The farming here is all biodynamic and while the labels seem cool and amusing you get the feel that the winemaking is taken very seriously indeed – I think you have to with a grape like Aglianico.

The grape is a very late ripener and even in Australia it is not picked until the very end of the season in late April. Once the grapes have been de-stemmed, to help reduce tannin, and the fermentation has taken place the wine is aged in used oak barrels for 36 months. This allows the air to trickle in and soften the tannins in the wine.

Oh my I loved this, it looks quite earthy and garnet with an amazing nose of flowers, balsamic, umami, liquorice, dried fruit and spice with some coffee thrown in. The palate is a shock, even here in Australia it is very acidic – in a good way – with rich cherry, some blackberry, plum, dry, peppery spice, leather, coffee, meat and lovely supple, ripe tannins that just nibble at your gums. A heady wine indeed that needs chargrilled meat or some really good beef – 93/100 points.

Available in the UK for around £20 per bottle from:
All About Wine, Vincognito, Drinkmonger and WoodWinters. More stockist information is available from Boutinot, the distributor.

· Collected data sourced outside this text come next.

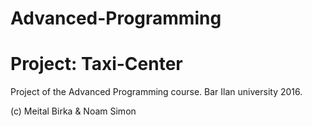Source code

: # Advanced-Programming 
# Project: Taxi-Center
Project of the Advanced Programming course. 
Bar Ilan university 2016.

(c) Meital Birka & Noam Simon
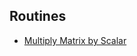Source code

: ## Routines

* [Multiply Matrix by Scalar](https://lsdroubay.github.io/math5610/softwaremanual/scalematrix)
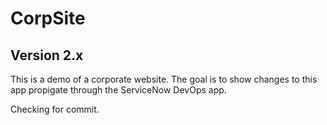 # CorpSite

## Version 2.x

This is a demo of a corporate website.  The goal is to show changes to this app propigate through the ServiceNow DevOps app.

Checking for commit.

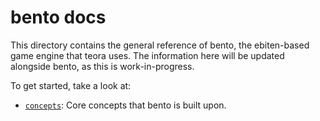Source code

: # bento docs

This directory contains the general reference of bento, the ebiten-based game engine that teora uses.
The information here will be updated alongside bento, as this is work-in-progress.

To get started, take a look at:

- [`concepts`](concepts.md): Core concepts that bento is built upon.
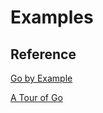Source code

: # Examples

## Reference

[Go by Example](https://gobyexample.com/)

[A Tour of Go](https://go.dev/tour/list)
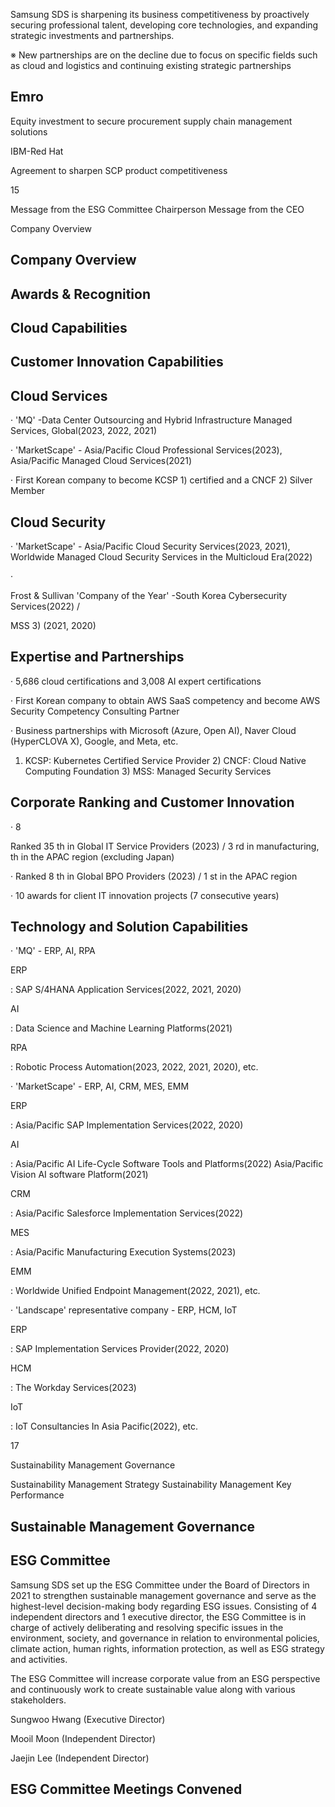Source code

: Samsung SDS is sharpening its business competitiveness by proactively securing professional talent, developing core technologies, and expanding strategic investments and partnerships.

※ New partnerships are on the decline due to focus on specific fields such as cloud and logistics and continuing existing strategic partnerships

## **Emro**

Equity investment to secure procurement supply chain management solutions

IBM-Red Hat

Agreement to sharpen SCP product competitiveness

15

Message from the ESG Committee Chairperson Message from the CEO

Company Overview

## **Company Overview**

## **Awards & Recognition**

## **Cloud Capabilities**

## **Customer Innovation Capabilities**

## **Cloud Services**

· 'MQ' -Data Center Outsourcing and Hybrid Infrastructure Managed Services, Global(2023, 2022, 2021)

· 'MarketScape' - Asia/Pacific Cloud Professional Services(2023), Asia/Pacific Managed Cloud Services(2021)

· First Korean company to become KCSP 1) certified and a CNCF 2) Silver Member

## **Cloud Security**

· 'MarketScape' - Asia/Pacific Cloud Security Services(2023, 2021), Worldwide Managed Cloud Security Services in the Multicloud Era(2022)

·

Frost & Sullivan 'Company of the Year' -South Korea Cybersecurity Services(2022) /

MSS 3) (2021, 2020)

## **Expertise and Partnerships**

· 5,686 cloud certifications and 3,008 AI expert certifications

· First Korean company to obtain AWS SaaS competency and become AWS Security Competency Consulting Partner

· Business partnerships with Microsoft (Azure, Open AI), Naver Cloud (HyperCLOVA X), Google, and Meta, etc.

1) KCSP: Kubernetes Certified Service Provider 2) CNCF: Cloud Native Computing Foundation 3) MSS: Managed Security Services

## **Corporate Ranking and Customer Innovation**

· 8

Ranked 35 th in Global IT Service Providers (2023) / 3 rd in manufacturing, th in the APAC region (excluding Japan)

· Ranked 8 th in Global BPO Providers (2023) / 1 st in the APAC region

· 10 awards for client IT innovation projects (7 consecutive years)

## **Technology and Solution Capabilities**

· 'MQ' - ERP, AI, RPA

ERP

: SAP S/4HANA Application Services(2022, 2021, 2020)

AI

: Data Science and Machine Learning Platforms(2021)

RPA

: Robotic Process Automation(2023, 2022, 2021, 2020), etc.

· 'MarketScape' - ERP, AI, CRM, MES, EMM

ERP

: Asia/Pacific SAP Implementation Services(2022, 2020)

AI

: Asia/Pacific AI Life-Cycle Software Tools and Platforms(2022) Asia/Pacific Vision AI software Platform(2021)

CRM

: Asia/Pacific Salesforce Implementation Services(2022)

MES

: Asia/Pacific Manufacturing Execution Systems(2023)

EMM

: Worldwide Unified Endpoint Management(2022, 2021), etc.

· 'Landscape' representative company - ERP, HCM, IoT

ERP

: SAP Implementation Services Provider(2022, 2020)

HCM

: The Workday Services(2023)

IoT

: IoT Consultancies In Asia Pacific(2022), etc.

17

Sustainability Management Governance

Sustainability Management Strategy Sustainability Management Key Performance

## **Sustainable Management Governance**

## **ESG Committee**

Samsung SDS set up the ESG Committee under the Board of Directors in 2021 to strengthen sustainable management governance and serve as the highest-level decision-making body regarding ESG issues. Consisting of 4 independent directors and 1 executive director, the ESG Committee is in charge of actively deliberating and resolving specific issues in the environment, society, and governance in relation to environmental policies, climate action, human rights, information protection, as well as ESG strategy and activities.

The ESG Committee will increase corporate value from an ESG perspective and continuously work to create sustainable value along with various stakeholders.

Sungwoo Hwang (Executive Director)

Mooil Moon (Independent Director)

Jaejin Lee (Independent Director)

## **ESG Committee Meetings Convened**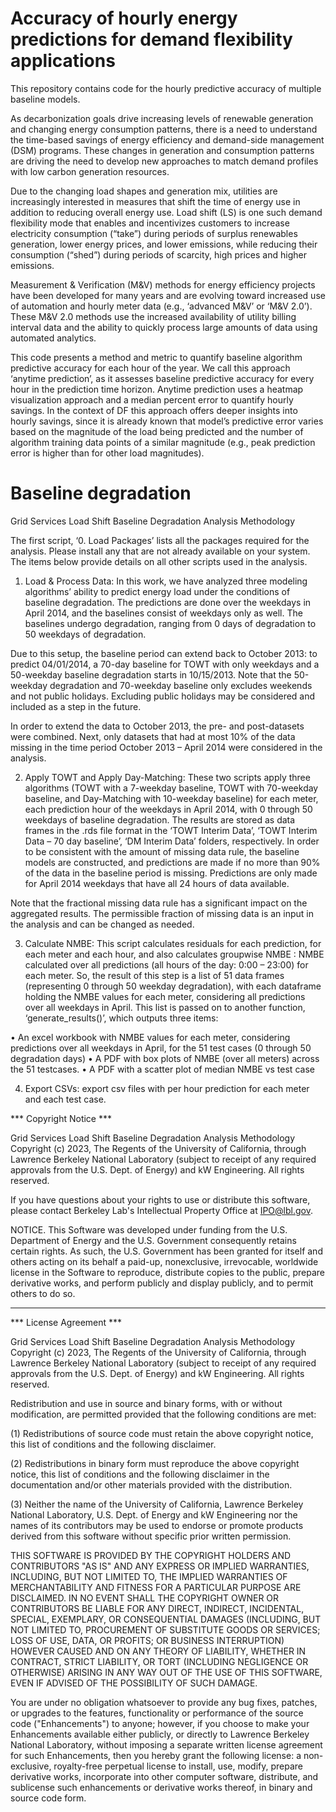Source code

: # Accuracy of hourly energy predictions for demand flexibility applications

This repository contains code for the hourly predictive accuracy of multiple baseline models. 

As decarbonization goals drive increasing levels of renewable generation and changing energy consumption patterns, there is a need to understand the time-based savings of energy efficiency and demand-side management (DSM) programs.  These changes in generation and consumption patterns are driving the need to develop new approaches to match demand profiles with low carbon generation resources. 

Due to the changing load shapes and generation mix, utilities are increasingly interested in measures that shift the time of energy use in addition to reducing overall energy use. Load shift (LS) is one such demand flexibility mode that enables and incentivizes customers to increase electricity consumption (“take”) during periods of surplus renewables generation, lower energy prices, and lower emissions, while reducing their consumption (“shed”) during periods of scarcity, high prices and higher emissions. 

Measurement & Verification (M&V) methods for energy efficiency projects have been developed for many years and are evolving toward increased use of automation and hourly meter data (e.g., ‘advanced M&V’ or ‘M&V 2.0’). These M&V 2.0 methods use the increased availability of utility billing interval data and the ability to quickly process large amounts of data using automated analytics. 

This code presents a method and metric to quantify baseline algorithm predictive accuracy for each hour of the year. We call this approach ‘anytime prediction’, as it assesses baseline predictive accuracy for every hour in the prediction time horizon. Anytime prediction uses a heatmap visualization approach and a median percent error to quantify hourly savings. In the context of  DF this approach offers deeper insights into hourly savings, since it is already known that model’s predictive error varies based on the magnitude of the load being predicted and the number of algorithm training data points of a similar magnitude (e.g., peak prediction error is higher than for other load magnitudes). 


# Baseline degradation

Grid Services Load Shift Baseline Degradation Analysis Methodology

The first script, ‘0. Load Packages’ lists all the packages required for the analysis. Please install any that are not already available on your system. The items below provide details on all other scripts used in the analysis. 

1.	Load & Process Data: In this work, we have analyzed three modeling algorithms’ ability to predict energy load under the conditions of baseline degradation. The predictions are done over the weekdays in April 2014, and the baselines consist of weekdays only as well. The baselines undergo degradation, ranging from 0 days of degradation to 50 weekdays of degradation. 

Due to this setup, the baseline period can extend back to October 2013: to predict 04/01/2014, a 70-day baseline for TOWT with only weekdays and a 50-weekday baseline degradation starts in 10/15/2013. Note that the 50-weekday degradation and 70-weekday baseline only excludes weekends and not public holidays. Excluding public holidays may be considered and included as a step in the future.

In order to extend the data to October 2013, the pre- and post-datasets were combined. Next, only datasets that had at most 10% of the data missing in the time period October 2013 – April 2014 were considered in the analysis.

2.	Apply TOWT and Apply Day-Matching: These two scripts apply three algorithms (TOWT with a 7-weekday baseline, TOWT with 70-weekday baseline, and Day-Matching with 10-weekday baseline) for each meter, each prediction hour of the weekdays in April 2014, with 0 through 50 weekdays of baseline degradation. The results are stored as data frames in the .rds file format in the ‘TOWT Interim Data’, ‘TOWT Interim Data – 70 day baseline’, ‘DM Interim Data’ folders, respectively. In order to be consistent with the amount of missing data rule, the baseline models are constructed, and predictions are made if no more than 90% of the data in the baseline period is missing. Predictions are only made for April 2014 weekdays that have all 24 hours of data available. 

Note that the fractional missing data rule has a significant impact on the aggregated results. The permissible fraction of missing data is an input in the analysis and can be changed as needed.

3.	Calculate NMBE: This script calculates residuals for each prediction, for each meter and each hour, and also calculates groupwise NMBE : NMBE calculated over all predictions (all hours of the day: 0:00 – 23:00) for each meter. So, the result of this step is a list of 51 data frames (representing 0 through 50 weekday degradation), with each dataframe holding the NMBE values for each meter, considering all predictions over all weekdays in April.
This list is passed on to another function, ‘generate_results()’, which outputs three items:

•	An excel workbook with NMBE values for each meter, considering predictions over all weekdays in April, for the 51 test cases (0 through 50 degradation days)
•	A PDF with box plots of NMBE (over all meters) across the 51 testcases.
•	A PDF with a scatter plot of median NMBE vs test case

4.	Export CSVs:  export csv files with per hour prediction for each meter and each test case. 


*** Copyright Notice ***

Grid Services Load Shift Baseline Degradation Analysis Methodology 
Copyright (c) 2023, The Regents of the University of California,
through Lawrence Berkeley National Laboratory (subject to receipt of
any required approvals from the U.S. Dept. of Energy) and kW Engineering.
All rights reserved.

If you have questions about your rights to use or distribute this software,
please contact Berkeley Lab's Intellectual Property Office at
IPO@lbl.gov.

NOTICE.  This Software was developed under funding from the U.S. Department
of Energy and the U.S. Government consequently retains certain rights.  As
such, the U.S. Government has been granted for itself and others acting on
its behalf a paid-up, nonexclusive, irrevocable, worldwide license in the
Software to reproduce, distribute copies to the public, prepare derivative 
works, and perform publicly and display publicly, and to permit others to do so.


****************************

*** License Agreement ***

Grid Services Load Shift Baseline Degradation Analysis Methodology 
Copyright (c) 2023, The Regents of the University of California,
through Lawrence Berkeley National Laboratory (subject to receipt of
any required approvals from the U.S. Dept. of Energy) and kW Engineering.
All rights reserved.

Redistribution and use in source and binary forms, with or without
modification, are permitted provided that the following conditions are met:

(1) Redistributions of source code must retain the above copyright notice,
this list of conditions and the following disclaimer.

(2) Redistributions in binary form must reproduce the above copyright
notice, this list of conditions and the following disclaimer in the
documentation and/or other materials provided with the distribution.

(3) Neither the name of the University of California, Lawrence Berkeley
National Laboratory, U.S. Dept. of Energy and kW Engineering nor the
names of its contributors may be used to endorse or promote products
derived from this software without specific prior written permission.


THIS SOFTWARE IS PROVIDED BY THE COPYRIGHT HOLDERS AND CONTRIBUTORS "AS IS"
AND ANY EXPRESS OR IMPLIED WARRANTIES, INCLUDING, BUT NOT LIMITED TO, THE
IMPLIED WARRANTIES OF MERCHANTABILITY AND FITNESS FOR A PARTICULAR PURPOSE
ARE DISCLAIMED. IN NO EVENT SHALL THE COPYRIGHT OWNER OR CONTRIBUTORS BE
LIABLE FOR ANY DIRECT, INDIRECT, INCIDENTAL, SPECIAL, EXEMPLARY, OR
CONSEQUENTIAL DAMAGES (INCLUDING, BUT NOT LIMITED TO, PROCUREMENT OF
SUBSTITUTE GOODS OR SERVICES; LOSS OF USE, DATA, OR PROFITS; OR BUSINESS
INTERRUPTION) HOWEVER CAUSED AND ON ANY THEORY OF LIABILITY, WHETHER IN
CONTRACT, STRICT LIABILITY, OR TORT (INCLUDING NEGLIGENCE OR OTHERWISE)
ARISING IN ANY WAY OUT OF THE USE OF THIS SOFTWARE, EVEN IF ADVISED OF THE
POSSIBILITY OF SUCH DAMAGE.

You are under no obligation whatsoever to provide any bug fixes, patches,
or upgrades to the features, functionality or performance of the source
code ("Enhancements") to anyone; however, if you choose to make your
Enhancements available either publicly, or directly to Lawrence Berkeley
National Laboratory, without imposing a separate written license agreement
for such Enhancements, then you hereby grant the following license: a
non-exclusive, royalty-free perpetual license to install, use, modify,
prepare derivative works, incorporate into other computer software,
distribute, and sublicense such enhancements or derivative works thereof,
in binary and source code form.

2010 D’Arenberg The Cenosilicaphobic Cat Sagrantino-Cinsault
D’Arenberg
McLaren Vale
South Australia

Sagrantino is an amazing grape variety that is nowhere near as well known as it ought to be. It comes from Umbria in Italy where it is used to make the Sagrantino di Montefalco DOCg wines and the Montefalco DOC wines that blend it with at least 70% Sangiovese to soften the tannins.

I love D’Arenberg, they are quirky and inventive and never afraid to put themselves out there. The Osborn family have owned it since 1912 and d’Arenberg Osborn – d’Arry – and his son Chester have achieved great things over the last 50 years or so. They actually released the first successful table wine in South Australia as recently as 1955. This was d’Arry’s Original, then called a Red Burgundy, now labelled as Shiraz-Grenache! Their range is large and idiosyncratic, but never disappoints.

Chester & d’Arry Osborn.

This particular wine was new to me this year and I am thrilled by it. 85% Sagrantino is tamed by 15% of light, spicy Cinsault and the South Australian sun. Some of the wine is trodden by foot, it is basket pressed and aged for 2 years in old French and American oak barrels, just to let the air soften those hard ‘gritty’ tannins. Cenosilicaphobic by the way means the fear of an empty glass!

Foot treading the Sagrantino at d’Arenberg.

This is another full on wine with aromas of dried cherry, chocolate, plums, earth, mocha and something wild and floral about it – possibly from the Cinsault. The palate is full and rich with a nice combination of soft, voluptuous richness and hard edged richness. There’re rich fruit, liquorice, balsamic, spices, coffee, chocolate and while there are plenty of tannins they are not aggressive and they have been tamed. A wonderful wine to enjoy with stews and pies – 92/100 points.

Available in the UK for around £20 per bottle from:
Quality Wines, ND John, Auswinesonline.co.uk, Drink Finder. More stockist information is available from Enotria & Coe, the distributor.

I would also add that the Wine Society has a wonderful range of own label Australian wines called Blind Spot and that too includes some wines made from some less well known grape varieties. As you can probably guess some of these excellent wines are made from grapes from the Mediterranean world. These include Garganega – a white Italian grape variety famously used to make Soave – and a Barbera – a black grape more normally associated with Piemonte, both from King Valley in north east Victoria near the border with New South Wales. Then there is a delicious Old Vine Mataro – also known as Mourvèdre and Monastrell – from McLaren Vale in South Australia. In my opinion everyone in the UK who is interested in wine should be a member of the Wine Society, as their range is superb and beautifully put together.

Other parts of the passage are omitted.